Collection entries:
--------------------------------------------------

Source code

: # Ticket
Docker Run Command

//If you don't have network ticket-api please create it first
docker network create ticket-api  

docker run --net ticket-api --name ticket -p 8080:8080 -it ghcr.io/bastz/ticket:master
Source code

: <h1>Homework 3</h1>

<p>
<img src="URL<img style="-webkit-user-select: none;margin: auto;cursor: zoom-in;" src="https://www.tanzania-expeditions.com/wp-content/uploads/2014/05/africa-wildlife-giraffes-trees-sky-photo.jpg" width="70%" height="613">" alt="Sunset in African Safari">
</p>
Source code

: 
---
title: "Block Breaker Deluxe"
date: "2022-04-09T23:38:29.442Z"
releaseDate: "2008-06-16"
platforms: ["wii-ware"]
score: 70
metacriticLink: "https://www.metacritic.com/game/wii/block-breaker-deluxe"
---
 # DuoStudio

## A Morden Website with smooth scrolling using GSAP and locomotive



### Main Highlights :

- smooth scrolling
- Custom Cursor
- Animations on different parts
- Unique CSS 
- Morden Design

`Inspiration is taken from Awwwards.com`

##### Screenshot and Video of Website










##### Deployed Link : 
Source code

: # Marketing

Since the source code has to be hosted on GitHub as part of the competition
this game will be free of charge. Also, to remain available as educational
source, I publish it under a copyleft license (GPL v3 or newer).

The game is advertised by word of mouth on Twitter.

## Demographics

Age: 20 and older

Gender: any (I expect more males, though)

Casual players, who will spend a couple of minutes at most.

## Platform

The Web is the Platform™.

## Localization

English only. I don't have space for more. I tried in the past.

--------------------------------------------------

## Task to complete
Print the records above exactly as written.

## Response to the exercise
Source code

: # Ticket
Docker Run Command

//If you don't have network ticket-api please create it first
docker network create ticket-api  

docker run --net ticket-api --name ticket -p 8080:8080 -it ghcr.io/bastz/ticket:master
Source code

: <h1>Homework 3</h1>

<p>
<img src="URL<img style="-webkit-user-select: none;margin: auto;cursor: zoom-in;" src="https://www.tanzania-expeditions.com/wp-content/uploads/2014/05/africa-wildlife-giraffes-trees-sky-photo.jpg" width="70%" height="613">" alt="Sunset in African Safari">
</p>
Source code

: 
---
title: "Block Breaker Deluxe"
date: "2022-04-09T23:38:29.442Z"
releaseDate: "2008-06-16"
platforms: ["wii-ware"]
score: 70
metacriticLink: "https://www.metacritic.com/game/wii/block-breaker-deluxe"
---
 # DuoStudio

## A Morden Website with smooth scrolling using GSAP and locomotive



### Main Highlights :

- smooth scrolling
- Custom Cursor
- Animations on different parts
- Unique CSS 
- Morden Design

`Inspiration is taken from Awwwards.com`

##### Screenshot and Video of Website










##### Deployed Link : 
Source code

: # Marketing

Since the source code has to be hosted on GitHub as part of the competition
this game will be free of charge. Also, to remain available as educational
source, I publish it under a copyleft license (GPL v3 or newer).

The game is advertised by word of mouth on Twitter.

## Demographics

Age: 20 and older

Gender: any (I expect more males, though)

Casual players, who will spend a couple of minutes at most.

## Platform

The Web is the Platform™.

## Localization

English only. I don't have space for more. I tried in the past.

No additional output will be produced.